Bringing you up to date

In my last post, I gave a hint as to the direction I am starting out on in my pursuit of helping our society adjust to the realities of a changing climate. I mentioned that my first steps will be towards creating a credible, reliable, up-to-date, well known, trusted source of information for the layman on the realities of climate change, relating that back to day-to-day life and the effects of the decisions we all make. It would be presented in cogent laymen’s terms, so you don’t need a scientific background to be able to understand. It would need to link through to the scientific research demonstrably, so as to have that credibility and allow an interested reader to check the facts for themselves, and to read further.

That feels like a good direction in which to start.

But … I do feel like a toddler, learning their first steps in what is, let’s face it, a very complicated area. No one wants climate change to be real, whatever they believe about the science.

So I’m starting out on my journey, fully aware that the route will be difficult, and with my eyes wide open to the possibility of changing course or even the destination. It is for me a true adventure.

To that end, I have discussed my idea with a number of people, to get their reaction and see where that takes me.

The first person I talked to (other than family) was Prof Chris Rapley MBE, former director of the Science Museum, former head of the Antarctic Survey and current professor of earth sciences at UCL. I’d read his article in the FT as a call to action for the science community to step up a gear and actively promote the science on climate change, and then his letter in Nature magazine along similar lines. We’d met previously at an event at St-Martin-In-The-Fields with the Environment Audit Committee. His feedback was simple – the website I was describing could be part of the jigsaw, but the idea needs tightening up. He suggested I talk to those that currently provide similar sorts of information and see what they think is missing.

So that was my plan; is still my plan.

Next person I spoke to was Matt Gitsham, who is Director of the Ashridge Centre for Business and Sustainability at Ashridge Business School. He’s a friend, someone I’ve met via Transition Town Berkhamsted. His feedback was that when selling the idea of doing something about climate change, the tack has changed in general to describing how money can be made from a more sustainable approach. He also described the similarities between kicking our addiction to fossil fuels, and kicking an addiction to any drug – but that is a subject of another post.

Then I spoke to Patrick Hort, Director of Savoy Systems (providing ticketing software to cinemas and theatres). He’d been thinking about this area a lot, and his feeling was that a positive message as to the fantastic quality of life we could have if we moved to a more sustainable future would be the way to go, i.e. to try to make sustainability sexy.  Wise words; and quite different to my ideas of spelling out the seriousness of not doing so. Is there room for both?
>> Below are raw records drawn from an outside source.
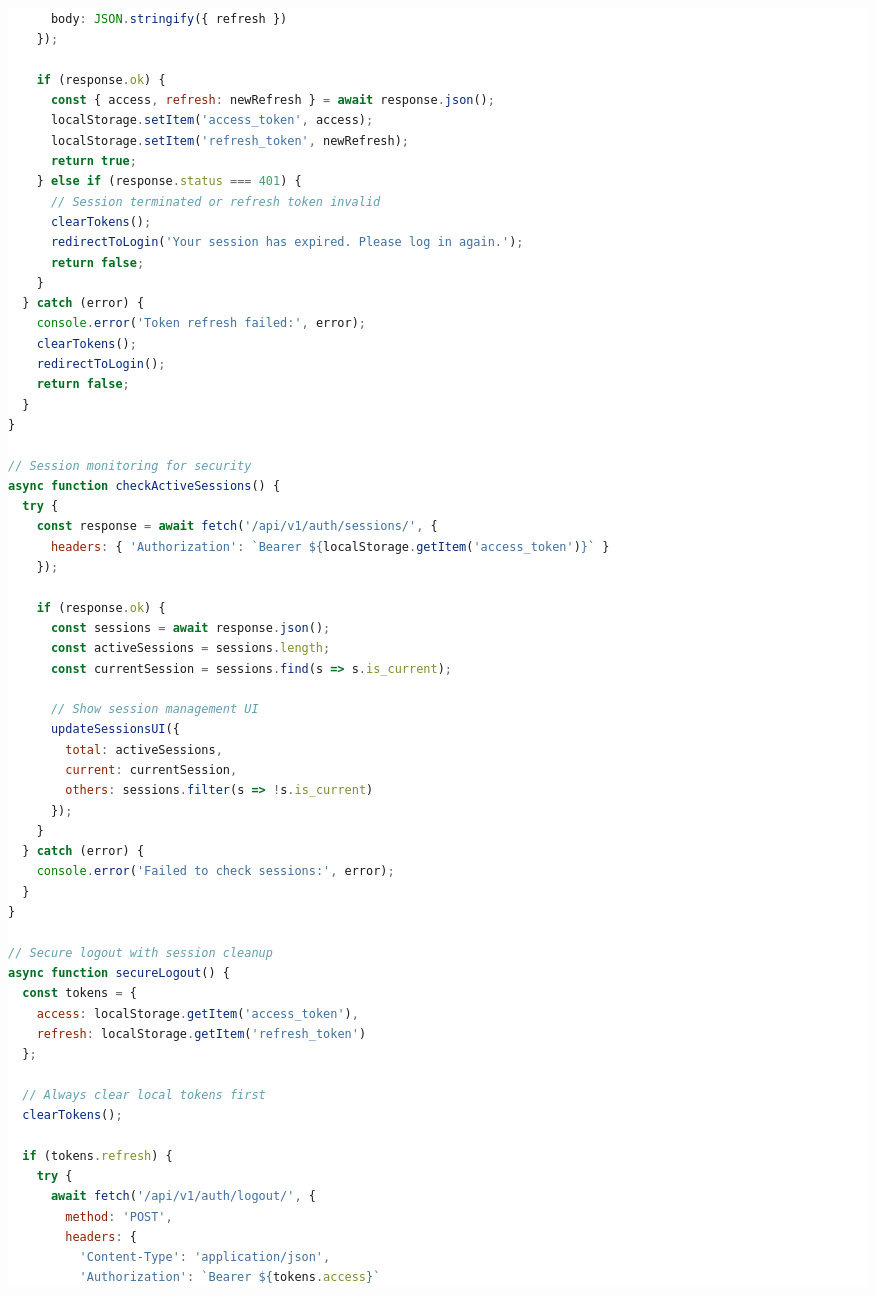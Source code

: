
 ```javascript
      body: JSON.stringify({ refresh })
    });

    if (response.ok) {
      const { access, refresh: newRefresh } = await response.json();
      localStorage.setItem('access_token', access);
      localStorage.setItem('refresh_token', newRefresh);
      return true;
    } else if (response.status === 401) {
      // Session terminated or refresh token invalid
      clearTokens();
      redirectToLogin('Your session has expired. Please log in again.');
      return false;
    }
  } catch (error) {
    console.error('Token refresh failed:', error);
    clearTokens();
    redirectToLogin();
    return false;
  }
}

// Session monitoring for security
async function checkActiveSessions() {
  try {
    const response = await fetch('/api/v1/auth/sessions/', {
      headers: { 'Authorization': `Bearer ${localStorage.getItem('access_token')}` }
    });
    
    if (response.ok) {
      const sessions = await response.json();
      const activeSessions = sessions.length;
      const currentSession = sessions.find(s => s.is_current);
      
      // Show session management UI
      updateSessionsUI({
        total: activeSessions,
        current: currentSession,
        others: sessions.filter(s => !s.is_current)
      });
    }
  } catch (error) {
    console.error('Failed to check sessions:', error);
  }
}

// Secure logout with session cleanup
async function secureLogout() {
  const tokens = {
    access: localStorage.getItem('access_token'),
    refresh: localStorage.getItem('refresh_token')
  };

  // Always clear local tokens first
  clearTokens();

  if (tokens.refresh) {
    try {
      await fetch('/api/v1/auth/logout/', {
        method: 'POST',
        headers: { 
          'Content-Type': 'application/json',
          'Authorization': `Bearer ${tokens.access}`
```
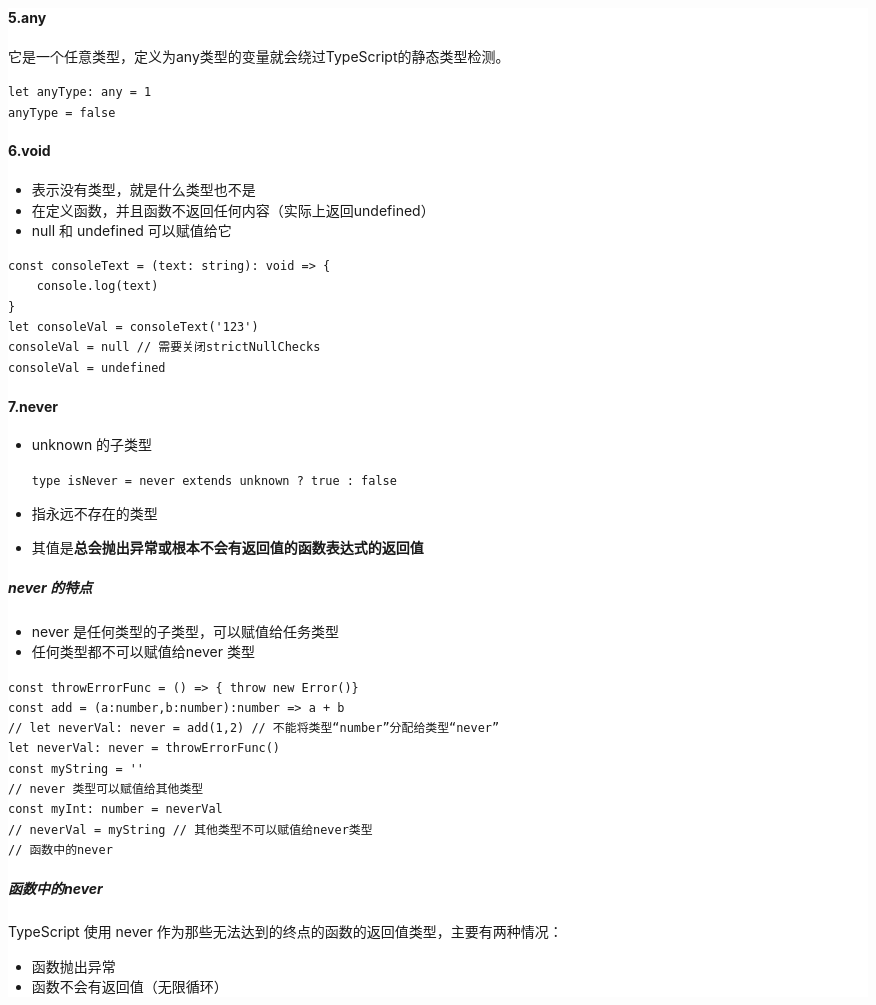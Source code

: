 #### 5.any

它是一个任意类型，定义为any类型的变量就会绕过TypeScript的静态类型检测。

```
let anyType: any = 1
anyType = false
```

#### 6.void

- 表示没有类型，就是什么类型也不是
- 在定义函数，并且函数不返回任何内容（实际上返回undefined）
- null 和 undefined 可以赋值给它

```
const consoleText = (text: string): void => {
    console.log(text)
}
let consoleVal = consoleText('123')
consoleVal = null // 需要关闭strictNullChecks
consoleVal = undefined
```

#### 7.never

- unknown 的子类型

  ```
  type isNever = never extends unknown ? true : false
  ```

- 指永远不存在的类型
- 其值是**总会抛出异常或根本不会有返回值的函数表达式的返回值**

##### never 的特点

- never 是任何类型的子类型，可以赋值给任务类型
- 任何类型都不可以赋值给never 类型

```
const throwErrorFunc = () => { throw new Error()}
const add = (a:number,b:number):number => a + b
// let neverVal: never = add(1,2) // 不能将类型“number”分配给类型“never”
let neverVal: never = throwErrorFunc()
const myString = ''
// never 类型可以赋值给其他类型
const myInt: number = neverVal
// neverVal = myString // 其他类型不可以赋值给never类型
// 函数中的never
```

##### 函数中的never

TypeScript 使用 never 作为那些无法达到的终点的函数的返回值类型，主要有两种情况：

- 函数抛出异常
- 函数不会有返回值（无限循环）
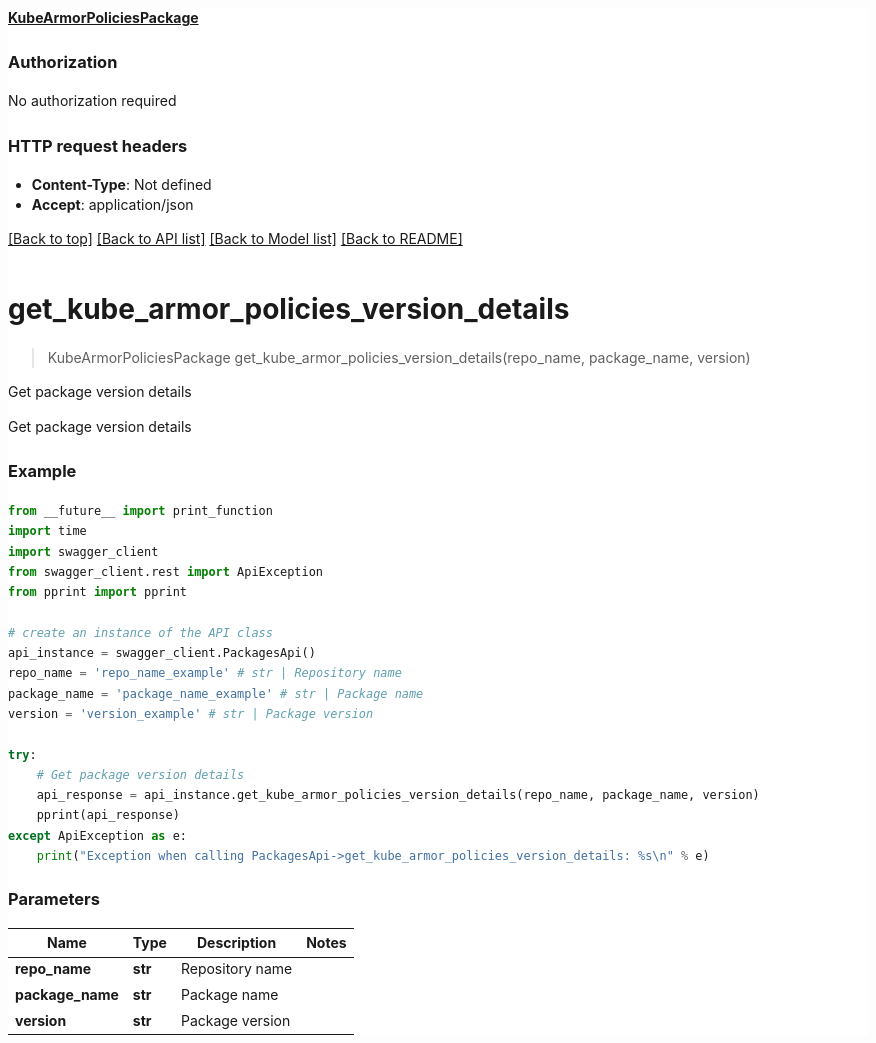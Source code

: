 [**KubeArmorPoliciesPackage**](KubeArmorPoliciesPackage.md)

### Authorization

No authorization required

### HTTP request headers

 - **Content-Type**: Not defined
 - **Accept**: application/json

[[Back to top]](#) [[Back to API list]](../README.md#documentation-for-api-endpoints) [[Back to Model list]](../README.md#documentation-for-models) [[Back to README]](../README.md)

# **get_kube_armor_policies_version_details**
> KubeArmorPoliciesPackage get_kube_armor_policies_version_details(repo_name, package_name, version)

Get package version details

Get package version details

### Example
```python
from __future__ import print_function
import time
import swagger_client
from swagger_client.rest import ApiException
from pprint import pprint

# create an instance of the API class
api_instance = swagger_client.PackagesApi()
repo_name = 'repo_name_example' # str | Repository name
package_name = 'package_name_example' # str | Package name
version = 'version_example' # str | Package version

try:
    # Get package version details
    api_response = api_instance.get_kube_armor_policies_version_details(repo_name, package_name, version)
    pprint(api_response)
except ApiException as e:
    print("Exception when calling PackagesApi->get_kube_armor_policies_version_details: %s\n" % e)
```

### Parameters

Name | Type | Description  | Notes
------------- | ------------- | ------------- | -------------
 **repo_name** | **str**| Repository name | 
 **package_name** | **str**| Package name | 
 **version** | **str**| Package version |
Most recently, I spoke with Mark Stevenson, comedian, public speaker, author and entrepreneur. He has a grand vision of the future, and suggested that maybe the right way forward would be to concentrate on transitioning Berkhamsted to the emerging future, in a way that it could be held up as a beacon of what can be achieved. He may be right.

So – what shall I do? Answers on a postcard, or better still comment on this post. I’m going to carry on walking this road and talking to people, and I’m sure the way forward will crystalize along the way. As I said, a real adventure!

John Bell,

Ordinary bloke


5 thoughts on “Bringing you up to date

  1. Hi John, I was having a think about how you could make an impact. Then I read this follow up post. My thoughts were heading in the same way as Matt Gisham. People want to know how to be green and save money at the same time.

    You could perhaps design a website like with a focus on green economics split into different categories. Your unique selling point would be your own time and input. You could do some case studies looking at the impact of individual families putting up solar panels (post government subsidy), using one car, installing a log burner. Then work out how their investment/change does over time either potentially or in reality. This would be a great way to use your statistic skills, and an opportunity to use youtube if you created a mini-documentary from your case studies.

    The website might pay for itself if you’re encouraging people to invest in green products that companies want to sell, but they’d expect to see some evidence of popularity or marketing. I haven’t checked to see whether one exists already.

    John, are you on Linkedin? Its a great way to make contacts with people in your field. I could share one or two who might be of interest to you. If you wanted to meet to brainstorm I have Mondays off.

  2. Here’s another thought John.

    My father-in-law, Rob has solar panels. He used to work for BT sorting out problems with IT and keeping it all going so he knows his way around computers. He’s got a machine which tells him how much electricity his panels are generating and how much electricity he’s using. In addition he’s got an app which shows him the temperature in his house and how how his thermostat is set. The software gives him a graph of electricity use over time. This has prompted him to turn off appliances and given him greater awareness of energy use.

    The set up involved some technical know how, but once set up it’s simple to use. Could your project involve helping people to install this sort of monitoring set up so they are better able to reduce their energy usage and bills?